REQUIREMENT:
Your answer should be the entire listing, printed exactly.

RECORDS FOR THE TASK:
◇ ◇ ◇
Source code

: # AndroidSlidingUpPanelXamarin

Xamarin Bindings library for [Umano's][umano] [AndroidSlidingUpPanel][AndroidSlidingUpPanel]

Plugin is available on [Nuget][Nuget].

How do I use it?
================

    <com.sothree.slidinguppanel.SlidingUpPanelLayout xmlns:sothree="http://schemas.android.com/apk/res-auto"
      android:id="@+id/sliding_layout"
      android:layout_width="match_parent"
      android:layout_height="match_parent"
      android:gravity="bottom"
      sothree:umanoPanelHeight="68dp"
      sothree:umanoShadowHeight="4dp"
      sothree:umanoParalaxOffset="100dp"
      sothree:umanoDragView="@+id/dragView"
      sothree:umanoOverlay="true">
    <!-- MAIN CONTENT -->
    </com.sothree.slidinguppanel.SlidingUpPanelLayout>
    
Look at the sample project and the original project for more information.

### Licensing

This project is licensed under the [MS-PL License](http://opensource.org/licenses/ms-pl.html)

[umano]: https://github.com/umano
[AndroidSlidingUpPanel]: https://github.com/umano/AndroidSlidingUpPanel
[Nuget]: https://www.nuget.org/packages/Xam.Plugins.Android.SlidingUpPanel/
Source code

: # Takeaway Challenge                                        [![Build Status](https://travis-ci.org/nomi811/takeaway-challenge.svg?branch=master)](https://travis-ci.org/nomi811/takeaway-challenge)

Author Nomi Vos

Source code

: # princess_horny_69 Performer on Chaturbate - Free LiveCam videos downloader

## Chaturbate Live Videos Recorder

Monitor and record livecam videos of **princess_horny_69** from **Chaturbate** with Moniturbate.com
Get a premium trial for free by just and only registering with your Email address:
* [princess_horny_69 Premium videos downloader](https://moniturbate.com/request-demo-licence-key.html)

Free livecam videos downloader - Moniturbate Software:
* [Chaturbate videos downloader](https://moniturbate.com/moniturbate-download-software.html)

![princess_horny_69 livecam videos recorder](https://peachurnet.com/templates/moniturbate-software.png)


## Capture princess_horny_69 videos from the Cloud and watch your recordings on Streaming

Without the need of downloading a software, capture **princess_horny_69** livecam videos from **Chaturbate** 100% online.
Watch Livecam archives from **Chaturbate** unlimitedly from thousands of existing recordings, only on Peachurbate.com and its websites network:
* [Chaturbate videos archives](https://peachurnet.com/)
◇ ◇ ◇
SOLUTION TO THIS EXERCISE:
Source code

: # AndroidSlidingUpPanelXamarin

Xamarin Bindings library for [Umano's][umano] [AndroidSlidingUpPanel][AndroidSlidingUpPanel]

Plugin is available on [Nuget][Nuget].

How do I use it?
================

    <com.sothree.slidinguppanel.SlidingUpPanelLayout xmlns:sothree="http://schemas.android.com/apk/res-auto"
      android:id="@+id/sliding_layout"
      android:layout_width="match_parent"
      android:layout_height="match_parent"
      android:gravity="bottom"
      sothree:umanoPanelHeight="68dp"
      sothree:umanoShadowHeight="4dp"
      sothree:umanoParalaxOffset="100dp"
      sothree:umanoDragView="@+id/dragView"
      sothree:umanoOverlay="true">
    <!-- MAIN CONTENT -->
    </com.sothree.slidinguppanel.SlidingUpPanelLayout>
    
Look at the sample project and the original project for more information.

### Licensing

This project is licensed under the [MS-PL License](http://opensource.org/licenses/ms-pl.html)

[umano]: https://github.com/umano
[AndroidSlidingUpPanel]: https://github.com/umano/AndroidSlidingUpPanel
[Nuget]: https://www.nuget.org/packages/Xam.Plugins.Android.SlidingUpPanel/
Source code

: # Takeaway Challenge                                        [![Build Status](https://travis-ci.org/nomi811/takeaway-challenge.svg?branch=master)](https://travis-ci.org/nomi811/takeaway-challenge)

Author Nomi Vos

Source code

: # princess_horny_69 Performer on Chaturbate - Free LiveCam videos downloader

## Chaturbate Live Videos Recorder

Monitor and record livecam videos of **princess_horny_69** from **Chaturbate** with Moniturbate.com
Get a premium trial for free by just and only registering with your Email address:
* [princess_horny_69 Premium videos downloader](https://moniturbate.com/request-demo-licence-key.html)

Free livecam videos downloader - Moniturbate Software:
* [Chaturbate videos downloader](https://moniturbate.com/moniturbate-download-software.html)

![princess_horny_69 livecam videos recorder](https://peachurnet.com/templates/moniturbate-software.png)


## Capture princess_horny_69 videos from the Cloud and watch your recordings on Streaming

Without the need of downloading a software, capture **princess_horny_69** livecam videos from **Chaturbate** 100% online.
Watch Livecam archives from **Chaturbate** unlimitedly from thousands of existing recordings, only on Peachurbate.com and its websites network:
* [Chaturbate videos archives](https://peachurnet.com/)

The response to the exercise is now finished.